**Exercise objective**
List the lines of this listing that hold the word "begin".

**Data**
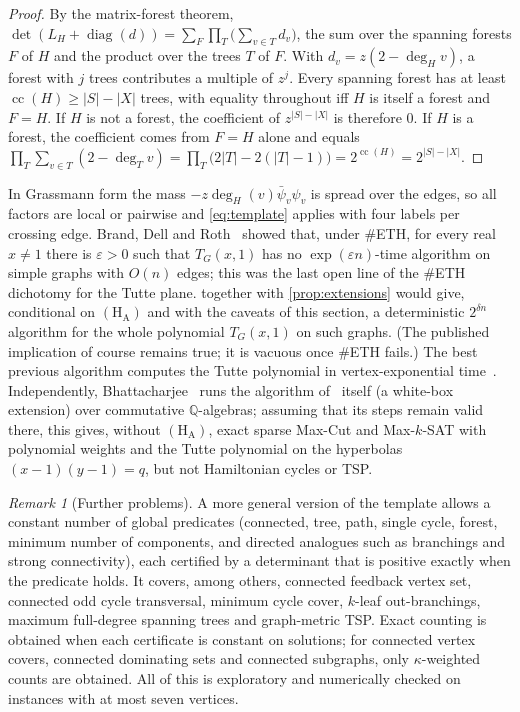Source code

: \documentclass[11pt]{amsart}
\theoremstyle{plain}
\theoremstyle{definition}
\theoremstyle{remark}
\newtheorem{remark}[theorem]{Remark}
\numberwithin{equation}{section}
\newcommand{\bpsi}{\bar\psi}
\newcommand{\Q}{\mathbb{Q}}
\newcommand{\cc}{\operatorname{cc}}
\begin{document}
\begin{proof}
By the matrix-forest theorem, $\det(L_H+\operatorname{diag}(d))=\sum_{F}\prod_{T}\bigl(\sum_{v\in
T}d_v\bigr)$, the sum over the spanning forests $F$ of $H$ and the product over the trees $T$ of
$F$. With $d_v=z(2-\deg_Hv)$, a forest with $j$ trees contributes a multiple of $z^j$. Every
spanning forest has at least $\cc(H)\ge|S|-|X|$ trees, with equality throughout iff $H$ is itself a
forest and $F=H$. If $H$ is not a forest, the coefficient of $z^{|S|-|X|}$ is therefore $0$. If $H$
is a forest, the coefficient comes from $F=H$ alone and equals $\prod_T\sum_{v\in T}(2-\deg_Tv)=
\prod_T\bigl(2|T|-2(|T|-1)\bigr)=2^{\cc(H)}=2^{|S|-|X|}$.
\end{proof}

In Grassmann form the mass $-z\deg_H(v)\bpsi_v\psi_v$ is spread over the edges, so all factors are
local or pairwise and \eqref{eq:template} applies with four labels per crossing edge. Brand, Dell
and Roth~\cite{BrandDellRoth19} showed that, under $\#$ETH, for every real $x\ne1$ there is
$\varepsilon>0$ such that $T_G(x,1)$ has no $\exp(\varepsilon n)$-time algorithm on simple graphs
with $O(n)$ edges; this was the last open
line of the $\#$ETH dichotomy for the Tutte plane.  together with
\cref{prop:extensions} would give, conditional on $(\mathrm{H}_{\mathrm{A}})$ and with the caveats
of this section, a deterministic $2^{\delta n}$ algorithm for the whole polynomial $T_G(x,1)$ on
such graphs. (The published implication of course remains true; it is vacuous once $\#$ETH fails.)
The best previous algorithm computes the Tutte polynomial in vertex-exponential
time~\cite{BHKK08Tutte}.
Independently, Bhattacharjee~\cite{Bhattacharjee26} runs the algorithm of~\cite{OpenAI26} itself
(a white-box extension) over commutative $\Q$-algebras; assuming that its steps remain valid there,
this gives, without $(\mathrm{H}_{\mathrm{A}})$, exact sparse Max-Cut and Max-$k$-SAT with
polynomial weights and the Tutte polynomial on the hyperbolas $(x-1)(y-1)=q$, but not Hamiltonian
cycles or TSP.

\begin{remark}[Further problems]
A more general version of the template allows a constant number of global predicates (connected,
tree, path, single cycle, forest, minimum number of components, and directed analogues such as
branchings and strong connectivity), each certified by a determinant that is positive exactly when
the predicate holds. It covers, among others, connected feedback vertex set, connected odd cycle
transversal, minimum cycle cover, $k$-leaf out-branchings, maximum full-degree spanning trees and
graph-metric TSP. Exact counting is obtained when each certificate is constant on solutions; for
connected vertex covers, connected dominating sets and connected subgraphs, only
$\kappa$-weighted counts are obtained. All of this is exploratory and numerically checked on
instances with at most seven vertices.
\end{remark}
\end{document}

**Response box**
\begin{document}
\begin{proof}
\begin{remark}[Further problems]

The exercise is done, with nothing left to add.